De acordo com uma das fontes, a decisão de restringir as manifestações gerou indignação entre integrantes da própria base política. "Não aceitam crítica nem opinião dos soldados da campanha", afirmou a liderança, demonstrando decepção com a condução do grupo e com o ambiente interno da legenda.

Ainda segundo o relato, há um sentimento de distanciamento entre o núcleo mais próximo da pré-candidatura de João Campos e lideranças históricas do partido. "O núcleo que cerca o príncipe não o deixa ver a realidade. Isso é a prova. Fizeram um simples grupo de lideranças que já estavam escanteadas quando perderam o sapato alto. Agora fizeram o grupo, mas nos calam. No revés, não podemos nem opinar", desabafou.

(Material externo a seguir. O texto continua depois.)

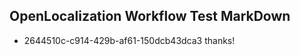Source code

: ## OpenLocalization Workflow Test MarkDown
* 2644510c-c914-429b-af61-150dcb43dca3 
thanks!<!--HONumber=Mar16_HO4-->
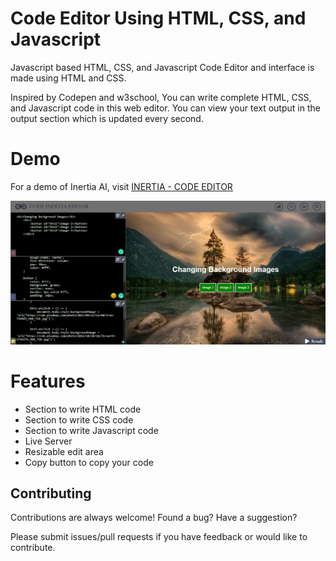 
# Code Editor Using HTML, CSS, and Javascript
Javascript based HTML, CSS, and Javascript Code Editor and interface is made using HTML and CSS.

Inspired by Codepen and w3school, You can write complete HTML, CSS, and Javascript code in this web editor. You can view your text output in the output section which is updated every second.

# Demo
For a demo of Inertia AI, visit [INERTIA - CODE EDITOR](https://reddevill007.github.io/code-editor-html-css-ja/)

![alt text for screen readers](https://github.com/reddevill007/code-editor-html-css-ja/blob/main/ss.png "Preview of code editor")

# Features

- Section to write HTML code
- Section to write CSS code
- Section to write Javascript code
- Live Server
- Resizable edit area
- Copy button to copy your code


  
## Contributing

Contributions are always welcome!
Found a bug? Have a suggestion?

Please submit issues/pull requests if you have feedback or would like to contribute.

  
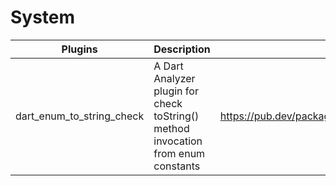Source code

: # System

| Plugins | Description | Link | Comments |
| --- | --- | --- | --- |
| dart_enum_to_string_check | A Dart Analyzer plugin for check toString() method invocation from enum constants | https://pub.dev/packages/dart_enum_to_string_check |
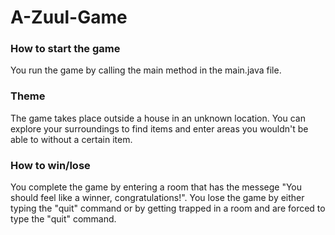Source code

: # A-Zuul-Game

### How to start the game

You run the game by calling the main method in the main.java file.

### Theme
The game takes place outside a house in an unknown location. You can explore your surroundings to find items and enter areas you wouldn't be able to without a certain item.

### How to win/lose
You complete the game by entering a room that has the messege "You should feel like a winner, congratulations!". You lose
the game by either typing the "quit" command or by getting trapped in a room and are forced to type the "quit" command.

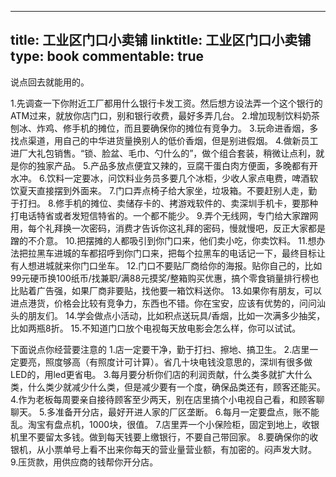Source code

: 
---
title: 工业区门口小卖铺
linktitle: 工业区门口小卖铺
type: book
commentable: true
---

说点回去就能用的。

1.先调查一下你附近工厂都用什么银行卡发工资。然后想方设法弄一个这个银行的ATM过来，就放你店门口，别和银行收费，最好多弄几台。
2.增加现制饮料奶茶刨冰、炸鸡、修手机的摊位，而且要确保你的摊位有竞争力。
3.玩命进香烟，多找点渠道，用自己的中华进货量换别人的低价香烟，但是别进假烟。
4.做新员工进厂大礼包销售。“锁、脸盆、毛巾、勺什么的”，做个组合套装，稍微让点利，就是你的独家产品。
5.产品多放点便宜又辣的，豆腐干蛋白肉方便面，多晚都有开水冲。
6.饮料一定要冰，问饮料业务员多要几个冰柜，少收人家点电费，啤酒软饮夏天直接摆到外面来。
7.门口弄点椅子给大家坐，垃圾箱。不要赶别人走，勤于打扫。
8.修手机的摊位、卖储存卡的、拷游戏软件的、卖深圳手机卡，要那种打电话特省或者发短信特省的。一个都不能少。
9.弄个无线网，专门给大家蹭网用，每个礼拜换一次密码，消费才告诉你这礼拜的密码，慢就慢吧，反正大家都是蹭的不介意。
10.把摆摊的人都吸引到你门口来，他们卖小吃，你卖饮料。
11.想办法把拉黑车进城的车都招呼到你门口来，把每个拉黑车的电话记一下，最终目标让有人想进城就来你门口坐车。
12.门口不要贴厂商给你的海报。贴你自己的，比如99元硬币换100纸币/找兼职/满88元摸奖/整箱购买优惠，搞个零食销量排行榜也比贴着广告强，如果厂商非要贴，找他要一箱饮料送你。
13.如果你有朋友，可以进点港货，价格会比较有竞争力，东西也不错。你在宝安，应该有优势的，问问汕头的朋友们。
14.学会做点小活动，比如积点送玩具/香烟，比如一次满多少抽奖，比如两瓶8折。
15.不知道门口放个电视每天放电影会怎么样，你可以试试。

下面说点你经营要注意的
1.店一定要干净，勤于打扫、擦地、搞卫生。
2.店里一定要亮，照度够高（有照度计可计算）。省几十块电钱没意思的，深圳有很多做LED的，用led更省电。
3.每月要分析你们店的利润贡献，什么类多就扩大什么类，什么类少就减少什么类，但是减少要有一个度，确保品类还有，顾客还能买。
4.作为老板每周要亲自接待顾客至少两天，别在店里搞个小电视自己看，和顾客聊聊天。
5.多准备开分店，最好开进人家的厂区垄断。
6.每月一定要盘点，账不能乱。淘宝有盘点机，1000块，很值。
7.店里弄一个小保险柜，固定到地上，收银机里不要留太多钱。做到每天钱要上缴银行，不要自己带回家。
8.要确保你的收银机，从小票单号上看不出来你每天的营业量营业额，有加密的。闷声发大财。
9.压货款，用供应商的钱帮你开分店。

Outra liderança ouvida pelo Blog do Edney revelou que o desconforto não se restringe ao episódio envolvendo a pesquisa. Segundo ela, existe uma queixa recorrente quanto à organização das agendas da pré-campanha. "Nem consultados nós somos. As montagens dos eventos acontecem sem ouvir quem está na base. Além disso, somos avisados em cima da hora e acabamos participando apenas como meros figurantes", afirmou.

As reclamações apontam para um sentimento de falta de valorização de quadros experientes do partido, justamente às vésperas das convenções partidárias, período considerado estratégico para a consolidação das candidaturas e da mobilização política.

Uma das fontes fez ainda uma crítica direta à condução da campanha e ao afastamento de lideranças que participaram das vitórias socialistas nos últimos anos. "A receita para o sucesso eu não sei, mas a do fracasso está nítida: ignorar a experiência de quem ajudou a eleger Eduardo Campos e Paulo Câmara", afirmou.

Para as lideranças ouvidas pela reportagem, a pesquisa divulgada nesta terça-feira intensificou o desconforto interno e expôs um ambiente de apreensão dentro do partido. "O que se vê é que a pesquisa caiu como uma bomba no ninho socialista. E a pomba está longe de ser branca", concluiu uma das fontes.

O Blog do Edney procurou representantes do PSB para comentar os relatos apresentados pelas lideranças. O espaço permanece aberto para que a legenda apresente sua versão dos fatos e esclareça as alegações feitas por integrantes do próprio partido.